In the listing below, find the line that contains "- **Database:** SQL" and the line that contains "view是Drawable的". Quote both and every line between them, exactly, and nothing more.

Segment Start: Input data

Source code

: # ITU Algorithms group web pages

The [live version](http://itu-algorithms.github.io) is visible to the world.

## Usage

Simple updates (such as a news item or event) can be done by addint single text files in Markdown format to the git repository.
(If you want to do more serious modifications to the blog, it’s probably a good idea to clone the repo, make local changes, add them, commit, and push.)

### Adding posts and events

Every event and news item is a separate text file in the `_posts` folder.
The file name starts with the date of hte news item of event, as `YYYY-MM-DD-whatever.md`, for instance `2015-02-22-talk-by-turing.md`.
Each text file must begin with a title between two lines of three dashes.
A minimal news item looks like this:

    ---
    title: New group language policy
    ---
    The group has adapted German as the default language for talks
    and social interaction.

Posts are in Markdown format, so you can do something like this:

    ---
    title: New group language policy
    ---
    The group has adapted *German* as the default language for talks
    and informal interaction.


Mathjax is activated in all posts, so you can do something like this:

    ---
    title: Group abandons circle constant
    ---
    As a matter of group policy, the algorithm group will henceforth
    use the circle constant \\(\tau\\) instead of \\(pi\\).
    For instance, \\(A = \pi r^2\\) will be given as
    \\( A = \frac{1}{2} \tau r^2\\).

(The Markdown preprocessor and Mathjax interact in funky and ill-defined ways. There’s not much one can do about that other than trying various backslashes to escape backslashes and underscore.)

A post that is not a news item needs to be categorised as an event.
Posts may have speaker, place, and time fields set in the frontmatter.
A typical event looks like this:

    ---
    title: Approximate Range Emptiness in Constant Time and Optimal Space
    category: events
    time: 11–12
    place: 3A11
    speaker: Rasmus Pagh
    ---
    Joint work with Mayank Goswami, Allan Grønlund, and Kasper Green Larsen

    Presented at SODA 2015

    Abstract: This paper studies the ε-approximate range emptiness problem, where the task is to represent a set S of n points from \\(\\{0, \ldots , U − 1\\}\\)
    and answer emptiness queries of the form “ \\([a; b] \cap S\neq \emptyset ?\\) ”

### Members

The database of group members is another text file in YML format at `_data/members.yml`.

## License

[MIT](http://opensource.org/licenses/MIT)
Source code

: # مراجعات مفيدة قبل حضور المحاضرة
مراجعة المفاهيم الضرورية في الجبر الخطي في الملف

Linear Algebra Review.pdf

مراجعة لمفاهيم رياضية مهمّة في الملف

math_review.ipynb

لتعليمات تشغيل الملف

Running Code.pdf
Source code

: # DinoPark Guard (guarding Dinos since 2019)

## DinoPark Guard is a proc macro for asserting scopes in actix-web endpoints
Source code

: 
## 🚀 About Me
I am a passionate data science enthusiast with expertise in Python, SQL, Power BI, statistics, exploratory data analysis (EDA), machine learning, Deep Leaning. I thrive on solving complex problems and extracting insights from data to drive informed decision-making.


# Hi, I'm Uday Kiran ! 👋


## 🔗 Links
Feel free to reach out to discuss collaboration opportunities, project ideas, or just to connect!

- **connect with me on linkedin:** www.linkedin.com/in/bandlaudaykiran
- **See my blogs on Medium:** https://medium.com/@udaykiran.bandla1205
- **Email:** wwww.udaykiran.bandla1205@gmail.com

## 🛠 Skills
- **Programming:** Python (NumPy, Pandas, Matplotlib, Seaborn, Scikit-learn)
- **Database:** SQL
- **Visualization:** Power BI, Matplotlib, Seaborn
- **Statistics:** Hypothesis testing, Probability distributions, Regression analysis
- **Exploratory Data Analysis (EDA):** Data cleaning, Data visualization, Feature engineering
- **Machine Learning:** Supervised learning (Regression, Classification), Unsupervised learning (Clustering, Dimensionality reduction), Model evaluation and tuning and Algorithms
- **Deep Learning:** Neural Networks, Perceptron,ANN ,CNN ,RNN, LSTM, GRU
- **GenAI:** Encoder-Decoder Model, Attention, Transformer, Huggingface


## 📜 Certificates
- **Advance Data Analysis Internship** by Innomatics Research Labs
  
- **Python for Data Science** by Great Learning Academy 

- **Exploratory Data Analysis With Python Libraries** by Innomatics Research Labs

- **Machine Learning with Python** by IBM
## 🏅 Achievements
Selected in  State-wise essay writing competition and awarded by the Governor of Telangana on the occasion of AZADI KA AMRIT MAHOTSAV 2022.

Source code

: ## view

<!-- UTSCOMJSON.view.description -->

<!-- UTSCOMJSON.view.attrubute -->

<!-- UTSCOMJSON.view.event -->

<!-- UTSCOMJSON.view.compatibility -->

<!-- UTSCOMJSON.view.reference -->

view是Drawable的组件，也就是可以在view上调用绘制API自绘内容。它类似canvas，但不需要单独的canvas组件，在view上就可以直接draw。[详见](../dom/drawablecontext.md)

Segment End: Input data
Segment Start: Input data

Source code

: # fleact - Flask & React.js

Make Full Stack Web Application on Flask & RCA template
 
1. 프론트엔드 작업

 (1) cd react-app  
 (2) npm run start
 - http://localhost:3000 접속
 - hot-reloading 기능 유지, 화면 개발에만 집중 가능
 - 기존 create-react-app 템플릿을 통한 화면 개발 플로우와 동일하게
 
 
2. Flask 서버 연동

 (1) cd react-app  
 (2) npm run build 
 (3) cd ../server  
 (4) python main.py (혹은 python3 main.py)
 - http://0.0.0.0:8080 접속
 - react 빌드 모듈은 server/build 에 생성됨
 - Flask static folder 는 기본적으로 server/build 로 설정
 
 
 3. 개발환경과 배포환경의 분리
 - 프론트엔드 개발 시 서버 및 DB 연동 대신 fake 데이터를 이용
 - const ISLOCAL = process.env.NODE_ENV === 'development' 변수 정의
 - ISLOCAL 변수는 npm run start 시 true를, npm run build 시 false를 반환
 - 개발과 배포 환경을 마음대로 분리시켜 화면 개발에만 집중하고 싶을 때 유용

Segment End: Input data

■ Response:
- **Database:** SQL
- **Visualization:** Power BI, Matplotlib, Seaborn
- **Statistics:** Hypothesis testing, Probability distributions, Regression analysis
- **Exploratory Data Analysis (EDA):** Data cleaning, Data visualization, Feature engineering
- **Machine Learning:** Supervised learning (Regression, Classification), Unsupervised learning (Clustering, Dimensionality reduction), Model evaluation and tuning and Algorithms
- **Deep Learning:** Neural Networks, Perceptron,ANN ,CNN ,RNN, LSTM, GRU
- **GenAI:** Encoder-Decoder Model, Attention, Transformer, Huggingface


## 📜 Certificates
- **Advance Data Analysis Internship** by Innomatics Research Labs
  
- **Python for Data Science** by Great Learning Academy 

- **Exploratory Data Analysis With Python Libraries** by Innomatics Research Labs

- **Machine Learning with Python** by IBM
## 🏅 Achievements
Selected in  State-wise essay writing competition and awarded by the Governor of Telangana on the occasion of AZADI KA AMRIT MAHOTSAV 2022.

Source code

: ## view

<!-- UTSCOMJSON.view.description -->

<!-- UTSCOMJSON.view.attrubute -->

<!-- UTSCOMJSON.view.event -->

<!-- UTSCOMJSON.view.compatibility -->

<!-- UTSCOMJSON.view.reference -->

view是Drawable的组件，也就是可以在view上调用绘制API自绘内容。它类似canvas，但不需要单独的canvas组件，在view上就可以直接draw。[详见](../dom/drawablecontext.md)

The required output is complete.